RCMP report: Aboriginal women at higher risk of violence
Most disproportionate numbers of missing, murdered Aboriginal women found in the North, Manitoba, Saskatchewan
A landmark RCMP study released May 16 confirms that aboriginal women in Canada suffer much higher rates of violent crime than non-aboriginals.
And although overall rates of missing and murdered women have declined in Canada since 1980, rates among aboriginal women have changed little.
“Consequently, we have an increasing proportion of total homicides that are aboriginal victims,” RCMP Supt. Tyler Bates said at the release of the report, in Winnipeg.
“It is hoped that it will contribute to the Canadian conversation on this very important subject,” RCMP Deputy Commissioner Janice Armstrong said at the Winnipeg news conference.
The 22-page “National Operational Overview” found a total of 1,181 aboriginal women who were murdered or reported missing between 1980 and 2012.

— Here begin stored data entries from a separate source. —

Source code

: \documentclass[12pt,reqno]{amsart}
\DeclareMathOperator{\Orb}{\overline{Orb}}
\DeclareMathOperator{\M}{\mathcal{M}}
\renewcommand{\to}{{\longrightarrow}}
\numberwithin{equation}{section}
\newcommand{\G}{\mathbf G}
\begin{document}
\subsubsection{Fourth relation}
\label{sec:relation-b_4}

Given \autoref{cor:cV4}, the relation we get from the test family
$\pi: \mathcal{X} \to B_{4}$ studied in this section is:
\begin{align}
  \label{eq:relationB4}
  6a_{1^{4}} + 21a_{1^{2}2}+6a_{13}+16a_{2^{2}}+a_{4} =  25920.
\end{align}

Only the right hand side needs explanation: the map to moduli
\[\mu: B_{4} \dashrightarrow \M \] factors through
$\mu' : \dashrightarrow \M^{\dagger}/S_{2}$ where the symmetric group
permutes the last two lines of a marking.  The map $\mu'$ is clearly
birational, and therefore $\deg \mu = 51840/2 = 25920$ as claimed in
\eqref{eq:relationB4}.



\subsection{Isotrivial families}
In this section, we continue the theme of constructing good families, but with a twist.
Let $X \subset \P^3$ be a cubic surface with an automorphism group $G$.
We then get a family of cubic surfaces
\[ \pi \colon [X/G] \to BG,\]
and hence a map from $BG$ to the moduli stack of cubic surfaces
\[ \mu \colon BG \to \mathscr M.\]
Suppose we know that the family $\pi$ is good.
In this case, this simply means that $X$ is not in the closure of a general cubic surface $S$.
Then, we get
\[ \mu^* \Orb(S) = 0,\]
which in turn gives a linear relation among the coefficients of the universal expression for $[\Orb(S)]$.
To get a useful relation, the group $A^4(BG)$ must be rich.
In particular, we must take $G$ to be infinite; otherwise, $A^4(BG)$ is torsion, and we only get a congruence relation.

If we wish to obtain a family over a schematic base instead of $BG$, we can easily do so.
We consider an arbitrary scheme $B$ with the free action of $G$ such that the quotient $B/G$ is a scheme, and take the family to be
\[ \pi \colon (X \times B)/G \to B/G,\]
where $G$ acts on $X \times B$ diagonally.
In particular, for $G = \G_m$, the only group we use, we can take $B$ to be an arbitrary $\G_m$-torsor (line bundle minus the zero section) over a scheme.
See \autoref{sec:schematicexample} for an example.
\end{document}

Of these, 1,017 were murdered and 164 missing.
Even though aboriginal people represent just 4.3 per cent of the population, aboriginal women account for 16 per cent of female homicides and 11.3 per cent of missing women in the country.

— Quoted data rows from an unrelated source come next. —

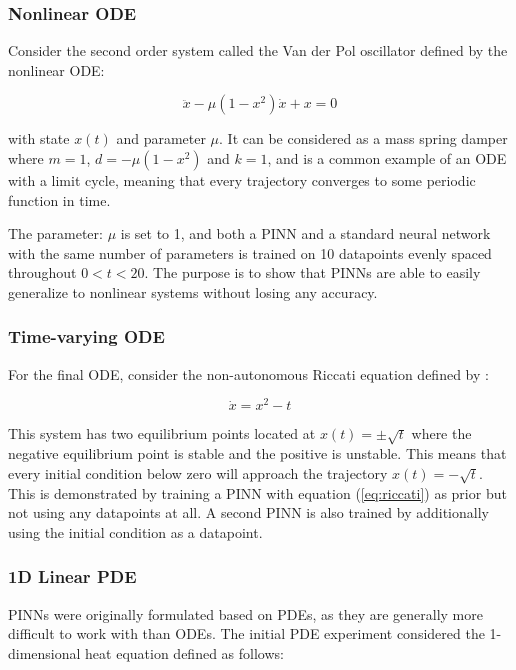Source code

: \subsubsection{Nonlinear ODE}

Consider the second order system called the Van der Pol oscillator defined by the nonlinear ODE:

\begin{equation}
    \ddot{x} - \mu (1 - x^2) \dot{x} + x = 0
    \label{eq:vdp}
\end{equation}

\noindent with state $x(t)$ and parameter $\mu$. It can be considered as a mass spring damper where $m = 1$, $d = - \mu (1 - x^2)$ and $k = 1$, and is a common example of an ODE with a limit cycle, meaning that every trajectory converges to some periodic function in time.

The parameter: $\mu$ is set to 1, and both a PINN and a standard neural network with the same number of parameters is trained on 10 datapoints evenly spaced throughout $0 < t < 20$. The purpose is to show that PINNs are able to easily generalize to nonlinear systems without losing any accuracy.

\subsubsection{Time-varying ODE}

For the final ODE, consider the non-autonomous Riccati equation defined by \cite{odebook}:

\begin{equation}
    \dot{x} = x^2 - t
    \label{eq:riccati}
\end{equation}

This system has two equilibrium points located at $x(t) = \pm \sqrt{t}$ where the negative equilibrium point is stable and the positive is unstable. This means that every initial condition below zero will approach the trajectory $x(t) = - \sqrt{t}$. This is demonstrated by training a PINN with equation (\ref{eq:riccati}) as prior but not using any datapoints at all. A second PINN is also trained by additionally using the initial condition as a datapoint.

\subsubsection{1D Linear PDE}

PINNs were originally formulated based on PDEs, as they are generally more difficult to work with than ODEs. The initial PDE experiment considered the 1-dimensional heat equation defined as follows:

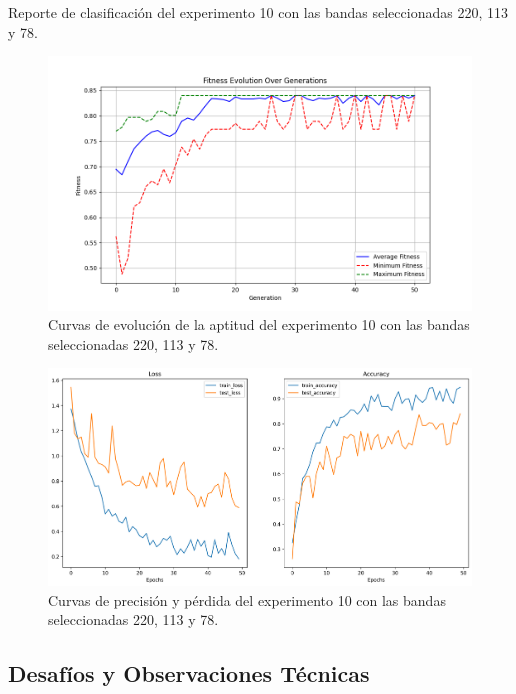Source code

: \begin{table}[ht]
\centering
\caption{Reporte de clasificación del experimento 10 con las bandas seleccionadas 220, 113 y 78.}
\label{tab:exp_10_classification_report_220_113_78}
\end{table}

\begin{figure}[ht]
\centering
\includegraphics[width=\textwidth]{images/exp_10_fitness_evolution.png}
\caption{Curvas de evolución de la aptitud del experimento 10 con las bandas seleccionadas 220, 113 y 78.}
\label{fig:exp_10_fitness_evolution}
\end{figure}

\begin{figure}[ht]
\centering
\includegraphics[width=\textwidth]{images/exp_10_cnn_results_220_113_78.png}
\caption{Curvas de precisión y pérdida del experimento 10 con las bandas seleccionadas 220, 113 y 78.}
\label{fig:exp_10_cnn_results_220_113_78}
\end{figure}

\subsection{Desafíos y Observaciones Técnicas}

These figures confirm a “significant over-representation of aboriginal women as victims going missing or as victims of homicide,” said Supt. Bates, which “speaks to a sad reality that we’re challenged with.”
The proportion of female victims is particularly high in Nunavut, as well as other territories and provinces where indigenous peoples make up the biggest share of the population.
In Nunavut, all 20 female victims of homicide reported for the period 1980 to 2012 were aboriginal. Northwest Territories reported the second highest rate of aboriginal homicides in its female population, at 92 per cent.
Saskatchewan and Manitoba had the most disproportionate numbers Aboriginal women accounted for 55 and 49 per cent of females murdered within those provinces, respectively.
Even though homicide rates are higher among aboriginal women, the report says police solve “almost nine out of ten” homicides in both aboriginal and non-aboriginal populations.
Cases are also solved in “roughly the same amount of time” for both populations, the report says.
The RCMP report says 89 per cent of offenders accused in aboriginal and non-aboriginal female homicides are men.
“The perpetrators of aboriginal female homicides are typically less employed, they have increased use of intoxicants, and more frequently on social assistance,” Bates said.
“An increased percentage of them have criminal records, as well as a history of violence with the victim that they killed.”
In more than 90 per cent of all cases of homicides, the offender is known to the victim through a prior relationship — either as a spouse, relative, or acquaintance, Bates said. Only eight per cent of murders are perpetrated by strangers, he added.
“The reality is that there are difficult social and economic circumstances that need to be considered as we move forward with the prevention work that do in our communities,” Bates said.
“Employment is a challenge. You’ll note the lower employment rate for the aboriginal victims.”
Only 16 per cent of aboriginal victims were employed, versus 40 per cent among non-aboriginal murder victims.
“When you’re challenged economically, increased involvement in illegal activities is also higher,” Bates said, which puts aboriginal women at greater risk.
Initiated by RCMP Commissioner Bob Paulson in October 2013, the report draws on the files of almost 300 police services across the country, Armstrong said.
“As Canada’s national police force, I believe there is an expectation, and a responsibility for the RCMP to take a leadership role in these national issues of concern, especially when they impact the aboriginal communities we serve,” the deputy commissioner said.
The report “will help guide our future intervention, prevention and enforcement initiatives,” she said.
The national police force will soon implement a “national missing persons’ strategy,” she said, and refocus its prevention initiatives “to communities at risk.”
“The police are only one part of the solution,” Armstrong said. “It’s going to take a concerted effort on behalf of all our partners, working hand in hand with all our aboriginal communities to truly make a difference.”